I always thought that in_array strict mode will be faster or at least the same speed as non-strict mode. But after some benchmarks I noticed there is a huge difference in execution time between them while searching for integers. The string and array tests indicate that strict mode is faster. Why?

Test code - (PHP 7.2.1):

<?php

$array = array_fill(0, 10000, 12345);

for ($i=0; $i<100000; $i++) {
    in_array($i, $array, true);
}

time php test.php

php -c test.php 12.98s user 0.04s system 98% cpu 13.234 total


<?php

$array = array_fill(0, 10000, 12345);

for ($i=0; $i<100000; $i++) {
    in_array($i, $array, false);
}

time php test.php

php -c test.php 6.44s user 0.04s system 99% cpu 6.522 total

Tom
  • 369
  • 2
  • 14
  • 4
    According to the docs: `If the third parameter strict is set to TRUE then the in_array() function will also **check the types** of the needle in the haystack.` - So there will be adittional operations (type comparison) – B001ᛦ Jul 03 '19 at 12:53
  • 6
    @B001ᛦ Not sure about the actual implementation in C under the hood but one would imagine that strict checking simply enables `===` instead of `==` and `===` is objectively faster in PHP code. – MonkeyZeus Jul 03 '19 at 12:56
  • Yes, but I always thought that for example if it's set to false and for example we have bool (false) argument it should be checked against int (0), float(0) string ('', '0'), bool(false), array([]), etc. So the strict version should have less work to do. – Tom Jul 03 '19 at 12:57
  • 1
    In your example, all of them match type. What if none of the types match? Try searching for a string instead of an integer? Perhaps in_array checks type first, then if it matches, checks for equality. So if the types match, it takes slightly longer, and if they don't it goes slightly faster. – Stevish Jul 03 '19 at 13:02
  • @MonkeyZeus PHP 7.2.1 NTS x64 (MacBook Pro 2015 15") – Tom Jul 03 '19 at 13:05
  • 3
    For anyone good with C programming, see https://github.com/php/php-src/blob/master/ext/standard/array.c#L1616 and https://github.com/php/php-src/blob/master/ext/standard/array.c#L1529 – MonkeyZeus Jul 03 '19 at 13:06
  • @Stevish I have tested many cases (pasted only two in question)... in all my tests strict mode is more than twice slower than non strict mode – Tom Jul 03 '19 at 13:07
  • Albeit interesting and potentially worthy as a bug report, I would argue that if you need to perform `in_array()` such a large number of times then it would be immensely faster to just do an `array_flip()` and `isset()` assuming all of your array elements are scalar. – MonkeyZeus Jul 03 '19 at 13:13
  • I have reviewed one more time my tests and noticed that I had some logic errors there in conditions making that there was not equal checks between strict and non strict mode tests.
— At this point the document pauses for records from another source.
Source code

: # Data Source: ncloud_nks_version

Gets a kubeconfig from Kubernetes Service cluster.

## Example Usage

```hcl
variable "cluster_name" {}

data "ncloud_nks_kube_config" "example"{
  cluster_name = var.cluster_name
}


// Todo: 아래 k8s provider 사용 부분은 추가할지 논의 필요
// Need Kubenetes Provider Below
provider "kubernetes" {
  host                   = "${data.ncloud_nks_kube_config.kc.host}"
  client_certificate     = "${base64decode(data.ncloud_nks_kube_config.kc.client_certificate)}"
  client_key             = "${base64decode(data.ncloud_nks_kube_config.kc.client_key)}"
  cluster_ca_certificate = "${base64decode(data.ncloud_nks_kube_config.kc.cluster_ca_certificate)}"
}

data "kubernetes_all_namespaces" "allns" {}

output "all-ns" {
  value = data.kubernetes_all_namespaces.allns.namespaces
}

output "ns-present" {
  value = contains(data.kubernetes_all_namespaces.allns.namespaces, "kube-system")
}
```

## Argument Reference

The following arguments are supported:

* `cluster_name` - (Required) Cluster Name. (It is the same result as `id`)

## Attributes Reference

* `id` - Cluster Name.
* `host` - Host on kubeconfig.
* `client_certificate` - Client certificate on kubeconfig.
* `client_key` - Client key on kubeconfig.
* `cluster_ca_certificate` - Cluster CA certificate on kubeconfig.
After another check the result is that the slowdown is only while searching for integers. I have updated the question. – Tom Jul 03 '19 at 13:41
  • 4
    Fixed in https://github.com/php/php-src/commit/ea86a9209c0cf6e39f364d6a5cf0ed07addbf3f9. – NikiC Jul 05 '19 at 09:22

2 Answers2

7

I can offer some small insight from tracing through the C source for in_array.

It turns out, when comparing integers, the path to reach the actual equality check for non-strict mode involves fewer operations than strict mode.

Strict mode

In the case where the strict flag to in_array is true, the following occurs:

  1. We call fast_is_identical_function for each element in the array

  2. The fast_is_identical_function first tests that the types of each operand are different (Z_TYPE_P(op1) != Z_TYPE_P(op2)) in hopes of being able to return false early; this is comparison #1.

  3. If the types are the same (they are, in your test case), we then test (Z_TYPE_P(op1) <= IS_TRUE; I've no idea what this does, but it's comparison #2.

  4. After both comparisons have evaluated to false, we jump into zend_is_identical, our first function invocation.

  5. zend_is_identical starts out by again testing Z_TYPE_P(op1) != Z_TYPE_P(op2), another attempt to fail early. This is comparison #3.

  6. If the types are the same, we can descend through the switch (Z_TYPE_P(op1)) statement, comparison #4

  7. Finally we reach the comparison Z_LVAL_P(op1) == Z_LVAL_P(op2) which actually tests the equality of the two values, comparison #5.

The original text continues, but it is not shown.